§ **ASSIGNMENT**
Your task is to filter the entries and copy every line containing the string "mérőszámok".

Dataset entries
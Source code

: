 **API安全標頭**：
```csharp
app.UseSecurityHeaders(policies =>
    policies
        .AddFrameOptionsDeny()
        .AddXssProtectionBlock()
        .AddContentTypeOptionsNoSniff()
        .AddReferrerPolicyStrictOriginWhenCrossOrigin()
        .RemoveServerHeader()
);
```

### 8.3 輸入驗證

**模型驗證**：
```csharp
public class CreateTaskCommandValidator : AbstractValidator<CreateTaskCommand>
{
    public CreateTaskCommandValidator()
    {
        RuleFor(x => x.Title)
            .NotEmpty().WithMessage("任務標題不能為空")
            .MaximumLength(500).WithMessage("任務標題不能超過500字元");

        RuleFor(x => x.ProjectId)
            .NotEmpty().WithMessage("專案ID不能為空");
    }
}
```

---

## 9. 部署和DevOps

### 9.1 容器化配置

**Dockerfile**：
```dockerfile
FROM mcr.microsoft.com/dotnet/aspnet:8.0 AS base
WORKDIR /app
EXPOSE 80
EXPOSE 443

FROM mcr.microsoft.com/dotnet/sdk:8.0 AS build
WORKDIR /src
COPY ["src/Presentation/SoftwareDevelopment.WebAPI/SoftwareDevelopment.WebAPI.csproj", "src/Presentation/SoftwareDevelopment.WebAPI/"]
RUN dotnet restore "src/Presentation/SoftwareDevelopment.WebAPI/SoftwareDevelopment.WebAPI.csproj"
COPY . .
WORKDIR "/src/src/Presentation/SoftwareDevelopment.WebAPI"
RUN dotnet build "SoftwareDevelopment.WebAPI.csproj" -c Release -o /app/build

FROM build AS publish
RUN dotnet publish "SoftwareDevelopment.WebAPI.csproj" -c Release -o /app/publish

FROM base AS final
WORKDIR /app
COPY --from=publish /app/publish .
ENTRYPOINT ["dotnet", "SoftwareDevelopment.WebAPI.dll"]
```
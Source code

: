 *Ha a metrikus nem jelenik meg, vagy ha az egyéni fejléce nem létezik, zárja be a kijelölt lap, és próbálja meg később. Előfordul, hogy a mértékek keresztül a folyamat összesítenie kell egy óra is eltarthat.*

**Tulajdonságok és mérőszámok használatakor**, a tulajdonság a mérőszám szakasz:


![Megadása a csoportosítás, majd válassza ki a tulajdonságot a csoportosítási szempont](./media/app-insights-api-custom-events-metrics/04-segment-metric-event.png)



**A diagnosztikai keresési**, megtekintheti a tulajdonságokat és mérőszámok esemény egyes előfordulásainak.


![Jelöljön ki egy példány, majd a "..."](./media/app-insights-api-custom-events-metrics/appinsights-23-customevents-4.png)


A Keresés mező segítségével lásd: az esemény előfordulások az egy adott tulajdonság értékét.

§ **PROBLEM SOLUTION**
**Tulajdonságok és mérőszámok használatakor**, a tulajdonság a mérőszám szakasz:
**A diagnosztikai keresési**, megtekintheti a tulajdonságokat és mérőszámok esemény egyes előfordulásainak.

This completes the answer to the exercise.